You can use any plot, e.g.:

sv <- shapviz(xgb_model, X_pred = audio_features_prepped[1:2, , drop = FALSE])
sv_waterfall(sv$Class_1, row_id = 1)

image

Actually, when I only pass a single row to X_pred, I get your error message. The reason is that XGBoost then returns the SHAP values as a list of vectors, instead of a list of matrices.

sebsilas commented 1 month ago

Ah, so this is the issue then: I am only ever using 1 row!

mayer79 commented 1 month ago
sebsilas commented 1 month ago

Ok, many thanks. Do let me know when you've pushed a fix and I'll be happy to test it.

I assume replicating the row will not effect the estimates in any biased way?

sebsilas commented 1 month ago

By the way, as a separate point, this link says that if you pass the original data structure to the X argument, you will get labelled classes, but I can't replicate that here (I get Class_1, Class_2 etc. as in your screenshot):

shap_values <- shapviz(xgb_model, X_pred = as.matrix(audio_features_prepped), X = as.matrix(audio_features))

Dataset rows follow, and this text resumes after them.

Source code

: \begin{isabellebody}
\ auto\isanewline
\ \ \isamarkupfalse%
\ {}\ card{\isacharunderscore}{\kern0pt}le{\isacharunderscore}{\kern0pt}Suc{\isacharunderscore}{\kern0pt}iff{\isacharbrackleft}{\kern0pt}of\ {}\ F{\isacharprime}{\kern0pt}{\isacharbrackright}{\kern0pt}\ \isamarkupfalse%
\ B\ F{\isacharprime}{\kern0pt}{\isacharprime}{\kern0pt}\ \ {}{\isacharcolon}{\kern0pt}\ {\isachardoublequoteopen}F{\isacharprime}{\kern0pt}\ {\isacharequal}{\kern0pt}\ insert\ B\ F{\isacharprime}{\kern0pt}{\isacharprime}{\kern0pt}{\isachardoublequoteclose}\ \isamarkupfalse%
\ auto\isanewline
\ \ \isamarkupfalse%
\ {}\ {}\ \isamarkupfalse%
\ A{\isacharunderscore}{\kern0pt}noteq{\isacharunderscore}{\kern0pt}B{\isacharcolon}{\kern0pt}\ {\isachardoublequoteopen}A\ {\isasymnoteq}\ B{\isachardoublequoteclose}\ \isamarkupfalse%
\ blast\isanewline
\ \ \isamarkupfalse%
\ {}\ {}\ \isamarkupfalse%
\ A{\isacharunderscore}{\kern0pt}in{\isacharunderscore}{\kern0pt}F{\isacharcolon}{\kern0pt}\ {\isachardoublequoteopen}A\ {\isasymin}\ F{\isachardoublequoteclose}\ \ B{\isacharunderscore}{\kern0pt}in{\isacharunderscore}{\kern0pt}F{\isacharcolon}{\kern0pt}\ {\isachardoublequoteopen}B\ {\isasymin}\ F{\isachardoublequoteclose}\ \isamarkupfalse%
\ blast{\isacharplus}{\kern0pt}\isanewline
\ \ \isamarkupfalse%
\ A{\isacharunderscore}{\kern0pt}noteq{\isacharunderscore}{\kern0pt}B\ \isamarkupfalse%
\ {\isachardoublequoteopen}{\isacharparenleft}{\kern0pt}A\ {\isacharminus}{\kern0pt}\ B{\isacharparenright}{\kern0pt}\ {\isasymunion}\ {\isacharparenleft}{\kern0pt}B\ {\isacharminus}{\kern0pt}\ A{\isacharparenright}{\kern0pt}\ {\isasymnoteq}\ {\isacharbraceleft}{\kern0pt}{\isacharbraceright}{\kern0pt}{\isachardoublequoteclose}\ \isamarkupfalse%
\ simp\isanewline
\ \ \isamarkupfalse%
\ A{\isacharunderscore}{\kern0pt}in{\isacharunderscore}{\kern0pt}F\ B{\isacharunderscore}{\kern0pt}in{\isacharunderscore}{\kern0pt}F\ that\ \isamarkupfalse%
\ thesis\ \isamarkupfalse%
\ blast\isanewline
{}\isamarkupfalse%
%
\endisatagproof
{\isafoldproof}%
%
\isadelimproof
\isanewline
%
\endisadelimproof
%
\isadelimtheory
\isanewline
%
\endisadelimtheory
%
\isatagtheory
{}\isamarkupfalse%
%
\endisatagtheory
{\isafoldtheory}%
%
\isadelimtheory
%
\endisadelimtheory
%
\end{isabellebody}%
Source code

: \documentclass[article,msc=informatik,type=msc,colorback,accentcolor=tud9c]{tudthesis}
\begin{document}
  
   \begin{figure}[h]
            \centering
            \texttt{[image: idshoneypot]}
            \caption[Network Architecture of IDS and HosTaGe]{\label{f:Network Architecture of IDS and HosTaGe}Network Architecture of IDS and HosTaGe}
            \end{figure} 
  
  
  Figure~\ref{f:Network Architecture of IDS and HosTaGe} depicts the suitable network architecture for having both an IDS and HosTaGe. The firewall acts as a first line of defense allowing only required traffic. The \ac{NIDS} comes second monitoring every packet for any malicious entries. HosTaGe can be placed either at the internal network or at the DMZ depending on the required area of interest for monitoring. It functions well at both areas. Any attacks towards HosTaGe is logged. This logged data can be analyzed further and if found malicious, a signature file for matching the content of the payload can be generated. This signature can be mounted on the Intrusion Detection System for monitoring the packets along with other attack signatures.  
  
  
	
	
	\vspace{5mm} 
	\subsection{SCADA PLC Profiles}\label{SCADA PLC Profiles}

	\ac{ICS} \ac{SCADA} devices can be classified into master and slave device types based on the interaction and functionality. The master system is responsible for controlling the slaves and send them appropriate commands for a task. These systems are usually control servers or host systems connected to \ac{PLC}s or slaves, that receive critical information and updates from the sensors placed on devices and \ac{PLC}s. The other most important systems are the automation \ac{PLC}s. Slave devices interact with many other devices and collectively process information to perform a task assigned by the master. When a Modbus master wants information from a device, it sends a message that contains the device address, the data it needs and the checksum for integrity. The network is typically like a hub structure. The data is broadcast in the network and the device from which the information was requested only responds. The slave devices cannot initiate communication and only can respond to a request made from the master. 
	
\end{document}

sv_importance(shap_values)

Should I be able to get the proper class labels (how if so?)

mayer79 commented 1 month ago

XGB loses the class labels. But you can set them as names(shapviz_object) <- .... (like a list)

sebsilas commented 1 month ago

Hm ok, I hope this is a safe way of doing it (i.e., guaranteeing the correct assignment)!

outcome_classes <- audio_features$syllable %>% as.character() %>%  unique()
names(shap_values) <- outcome_classes
mayer79 commented 1 month ago

It must be in the same order as tidymodels does the class assignment when creating the response for the XGBoost backend. I let you figure this out. It is not under my control.

mayer79 commented 1 month ago

I think it should be levels(train_y) (if factor), or levels(as.factor(train_y)).